In any case, it is obvious that trade and trade policies are politically more under fire now than I can remember – and I am not young. As Martin Wolf wrote in the Financial Times “The era of globalisation under a US-led order is drawing to a close…the question is whether protectionism and conflict will define the next phase”. For very open economies like the Netherlands it is of critical importance how this ‘next phase’ will shape up in 2017 and beyond. At this juncture, the Dutch economy is growing at a solid 2% per year (in 2016 and 2017) with unemployment coming down rapidly to 5%, but the downside risks are all related to where the global economy is heading. Many other OECD member countries have a similarly high exposure to shifts in the global economy.

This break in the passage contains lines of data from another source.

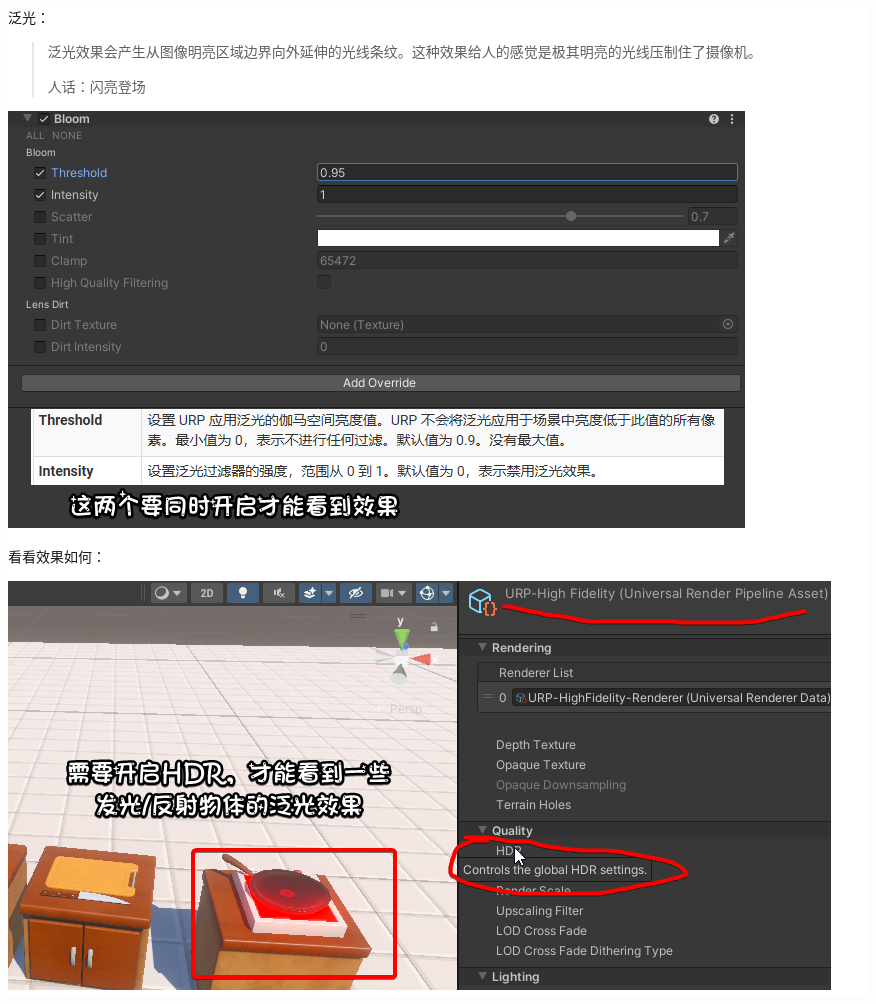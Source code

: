 泛光：

> 泛光效果会产生从图像明亮区域边界向外延伸的光线条纹。这种效果给人的感觉是极其明亮的光线压制住了摄像机。
>
> 人话：闪亮登场

<img src="./imgs/01_001_[2]g3.png">

看看效果如何：

<img src="./imgs/01_001_[2]g4.png">
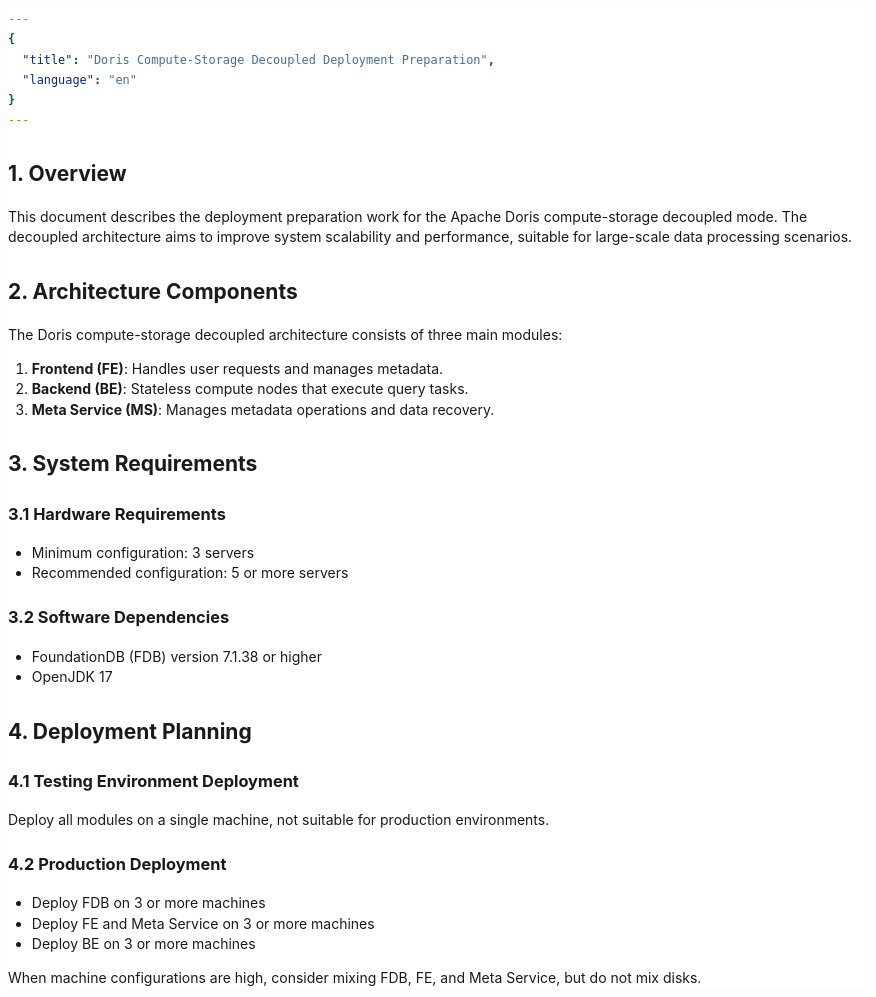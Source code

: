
 ```yaml
---
{
  "title": "Doris Compute-Storage Decoupled Deployment Preparation",
  "language": "en"
}
---
```




## 1. Overview

This document describes the deployment preparation work for the Apache Doris compute-storage decoupled mode. The decoupled architecture aims to improve system scalability and performance, suitable for large-scale data processing scenarios.

## 2. Architecture Components

The Doris compute-storage decoupled architecture consists of three main modules:

1. **Frontend (FE)**: Handles user requests and manages metadata.
2. **Backend (BE)**: Stateless compute nodes that execute query tasks.
3. **Meta Service (MS)**: Manages metadata operations and data recovery.

## 3. System Requirements

### 3.1 Hardware Requirements

- Minimum configuration: 3 servers
- Recommended configuration: 5 or more servers

### 3.2 Software Dependencies

- FoundationDB (FDB) version 7.1.38 or higher
- OpenJDK 17

## 4. Deployment Planning

### 4.1 Testing Environment Deployment

Deploy all modules on a single machine, not suitable for production environments.

### 4.2 Production Deployment

- Deploy FDB on 3 or more machines
- Deploy FE and Meta Service on 3 or more machines
- Deploy BE on 3 or more machines

When machine configurations are high, consider mixing FDB, FE, and Meta Service, but do not mix disks.
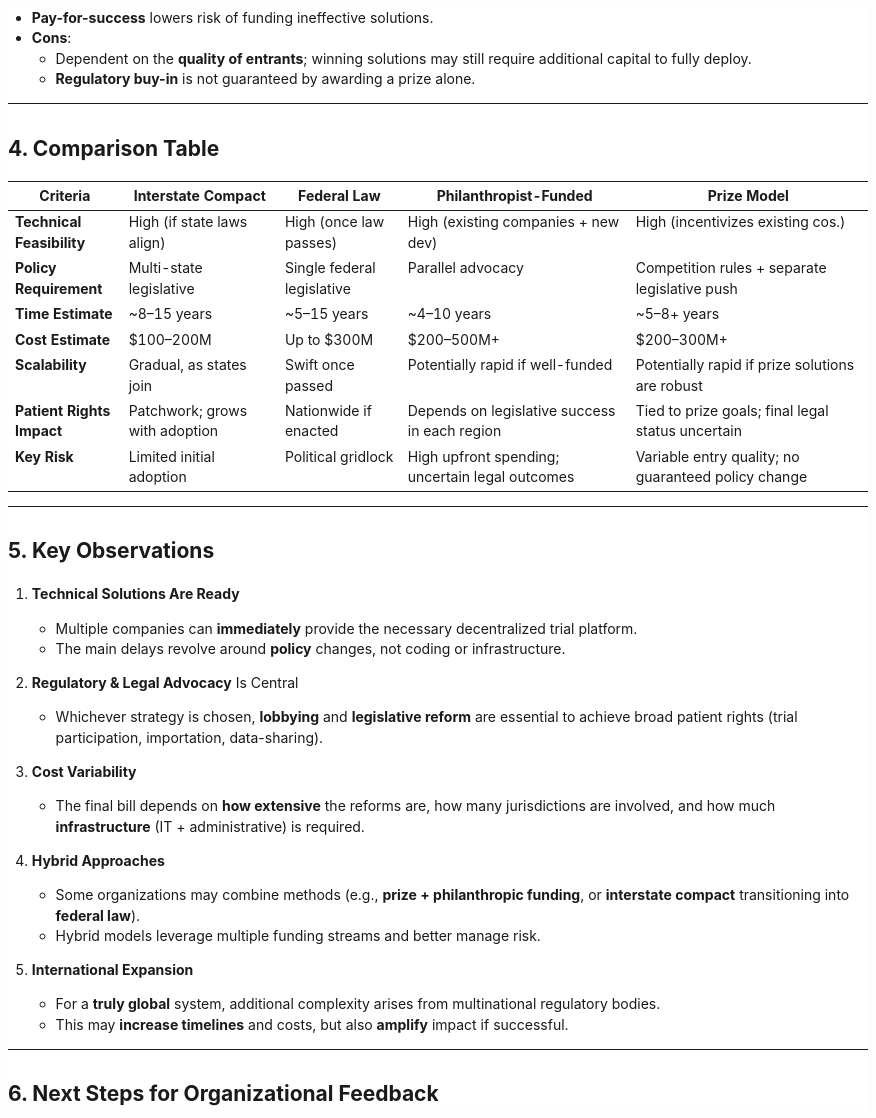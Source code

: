   - **Pay-for-success** lowers risk of funding ineffective solutions.  
- **Cons**:  
  - Dependent on the **quality of entrants**; winning solutions may still require additional capital to fully deploy.  
  - **Regulatory buy-in** is not guaranteed by awarding a prize alone.

---

## **4. Comparison Table**

| **Criteria**               | **Interstate Compact**      | **Federal Law**          | **Philanthropist-Funded**      | **Prize Model**             |
|----------------------------|-----------------------------|--------------------------|--------------------------------|-----------------------------|
| **Technical Feasibility**  | High (if state laws align)  | High (once law passes)   | High (existing companies + new dev) | High (incentivizes existing cos.) |
| **Policy Requirement**     | Multi-state legislative     | Single federal legislative | Parallel advocacy              | Competition rules + separate legislative push |
| **Time Estimate**          | ~8–15 years                | ~5–15 years             | ~4–10 years                    | ~5–8+ years                 |
| **Cost Estimate**          | \$100–200M                 | Up to \$300M            | \$200–500M+                   | \$200–300M+                 |
| **Scalability**            | Gradual, as states join     | Swift once passed        | Potentially rapid if well-funded | Potentially rapid if prize solutions are robust |
| **Patient Rights Impact**  | Patchwork; grows with adoption | Nationwide if enacted  | Depends on legislative success in each region | Tied to prize goals; final legal status uncertain |
| **Key Risk**               | Limited initial adoption    | Political gridlock       | High upfront spending; uncertain legal outcomes | Variable entry quality; no guaranteed policy change |

---

## **5. Key Observations**

1. **Technical Solutions Are Ready**  
   - Multiple companies can **immediately** provide the necessary decentralized trial platform.  
   - The main delays revolve around **policy** changes, not coding or infrastructure.

2. **Regulatory & Legal Advocacy** Is Central  
   - Whichever strategy is chosen, **lobbying** and **legislative reform** are essential to achieve broad patient rights (trial participation, importation, data-sharing).

3. **Cost Variability**  
   - The final bill depends on **how extensive** the reforms are, how many jurisdictions are involved, and how much **infrastructure** (IT + administrative) is required.

4. **Hybrid Approaches**  
   - Some organizations may combine methods (e.g., **prize + philanthropic funding**, or **interstate compact** transitioning into **federal law**).  
   - Hybrid models leverage multiple funding streams and better manage risk.

5. **International Expansion**  
   - For a **truly global** system, additional complexity arises from multinational regulatory bodies.  
   - This may **increase timelines** and costs, but also **amplify** impact if successful.

---

## **6. Next Steps for Organizational Feedback**
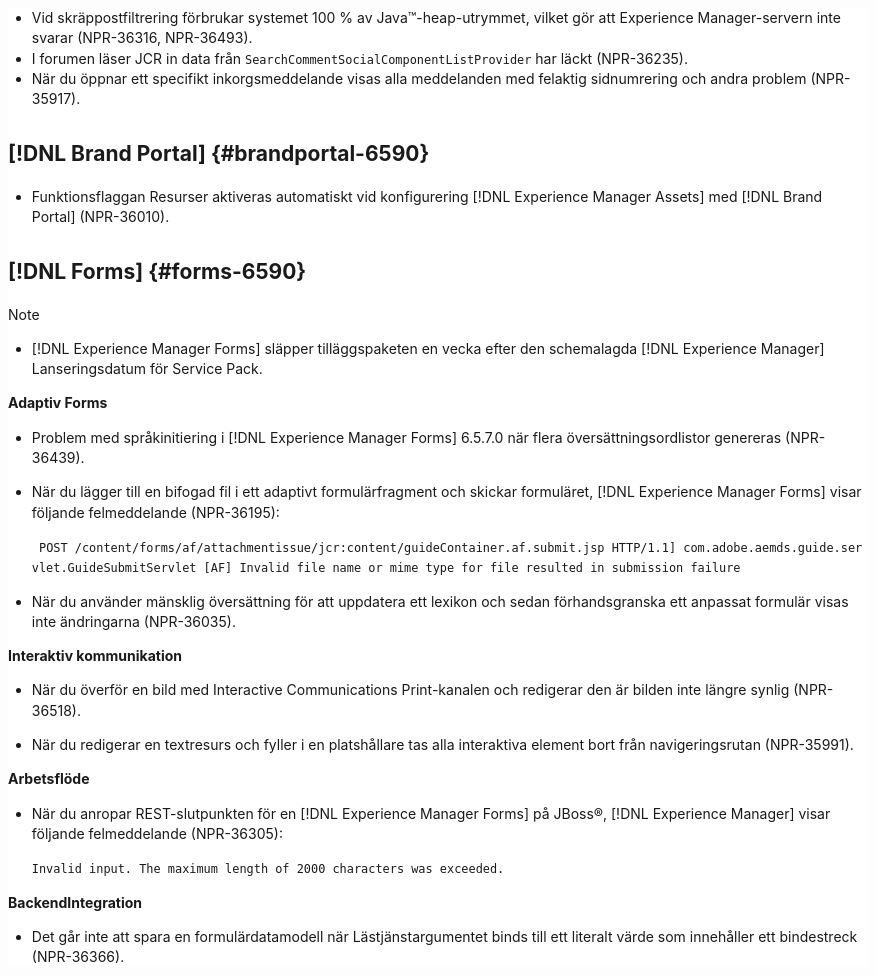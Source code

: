 * Vid skräppostfiltrering förbrukar systemet 100 % av Java™-heap-utrymmet, vilket gör att Experience Manager-servern inte svarar (NPR-36316, NPR-36493).
* I forumen läser JCR in data från `SearchCommentSocialComponentListProvider` har läckt (NPR-36235).
* När du öppnar ett specifikt inkorgsmeddelande visas alla meddelanden med felaktig sidnumrering och andra problem (NPR-35917).

## [!DNL Brand Portal] {#brandportal-6590}

* Funktionsflaggan Resurser aktiveras automatiskt vid konfigurering [!DNL Experience Manager Assets] med [!DNL Brand Portal] (NPR-36010).

## [!DNL Forms] {#forms-6590}

>[!NOTE]
>
>* [!DNL Experience Manager Forms] släpper tilläggspaketen en vecka efter den schemalagda [!DNL Experience Manager] Lanseringsdatum för Service Pack.


**Adaptiv Forms**

* Problem med språkinitiering i [!DNL Experience Manager Forms] 6.5.7.0 när flera översättningsordlistor genereras (NPR-36439).
* När du lägger till en bifogad fil i ett adaptivt formulärfragment och skickar formuläret, [!DNL Experience Manager Forms] visar följande felmeddelande (NPR-36195):

   ```TXT
    POST /content/forms/af/attachmentissue/jcr:content/guideContainer.af.submit.jsp HTTP/1.1] com.adobe.aemds.guide.servlet.GuideSubmitServlet [AF] Invalid file name or mime type for file resulted in submission failure
   ```

* När du använder mänsklig översättning för att uppdatera ett lexikon och sedan förhandsgranska ett anpassat formulär visas inte ändringarna (NPR-36035).

**Interaktiv kommunikation**

* När du överför en bild med Interactive Communications Print-kanalen och redigerar den är bilden inte längre synlig (NPR-36518).

* När du redigerar en textresurs och fyller i en platshållare tas alla interaktiva element bort från navigeringsrutan (NPR-35991).

**Arbetsflöde**

* När du anropar REST-slutpunkten för en [!DNL Experience Manager Forms] på JBoss®, [!DNL Experience Manager] visar följande felmeddelande (NPR-36305):

   ```TXT
   Invalid input. The maximum length of 2000 characters was exceeded.
   ```

**BackendIntegration**

* Det går inte att spara en formulärdatamodell när Lästjänstargumentet binds till ett literalt värde som innehåller ett bindestreck (NPR-36366).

According to Open Market Index data from the International Chamber of Commerce (ICC), more than two-thirds of OECD countries have an above average openness, as measured by observed openness to trade, trade policy, Foreign Direct Investment openness and infrastructure for trade.
The OECD has a crucial role to play, in cooperation with other international organisations, in clearly demonstrating the adverse impact of rising protectionism, in monitoring what’s happening in trade and stimulating policy dialogue on better alternatives that help global growth. In this light it is very fitting that the OECD Ministerial Meeting in June 2017 will focus on the theme of making globalization work for all. Let’s try to come up with concrete policy improvements that can help us preserve a well-functioning open global economy.